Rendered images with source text
● ● ● ● ● ● ●
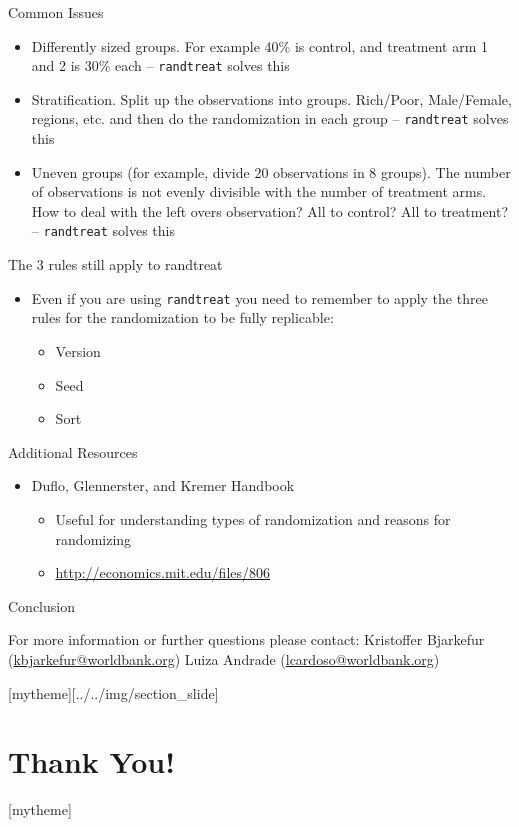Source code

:\documentclass[aspectratio=169]{beamer}
\newcommand{\sectionpic}[2]{
	\setbeamertemplate{section page}[mytheme][#2]
	\section{#1}
	\setbeamertemplate{section page}[mytheme]
}
\begin{document}
\begin{frame}{Common Issues}
	\begin{itemize}
		\item Differently sized groups. For example 40\% is control, and treatment arm 1 and 2 is 30\% each – \texttt{randtreat} solves this
		\item Stratification. Split up the observations into groups. Rich/Poor, Male/Female, regions, etc. and then do the randomization in each group – \texttt{randtreat} solves this
		\item Uneven groups (for example, divide 20 observations in 8 groups). The number of observations is not evenly divisible with the number of treatment arms. How to deal with the left overs observation? All to control? All to treatment? – \texttt{randtreat} solves this
	\end{itemize}
\end{frame}



\begin{frame}{The 3 rules still apply to randtreat}
	\begin{itemize}
		\item Even if you are using \texttt{randtreat} you need to remember to apply the three rules for the randomization to be fully replicable:
		\begin{itemize}
			\item Version
			\item Seed
			\item Sort
		\end{itemize}
	\end{itemize}
\end{frame}


\begin{frame}{Additional Resources}
	\begin{itemize}
		\item Duflo, Glennerster, and Kremer Handbook
		\begin{itemize}
			\item Useful for understanding types of randomization and reasons for randomizing
			\item \url{http://economics.mit.edu/files/806}
		\end{itemize}
	\end{itemize}
\end{frame}


\begin{frame}{Conclusion}


\vspace{20mm}
For more information or further questions please contact:
\newline Kristoffer Bjarkefur (\url{kbjarkefur@worldbank.org}) \newline Luiza Andrade (\url{lcardoso@worldbank.org})

\end{frame}

\sectionpic{Thank You!}{../../img/section_slide}
\end{document}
● ● ● ● ● ● ●
What the task requires:
Find every line above that contains the word "setbeamertemplate", and return each one.

Response below:
	\setbeamertemplate{section page}[mytheme][#2]
	\setbeamertemplate{section page}[mytheme]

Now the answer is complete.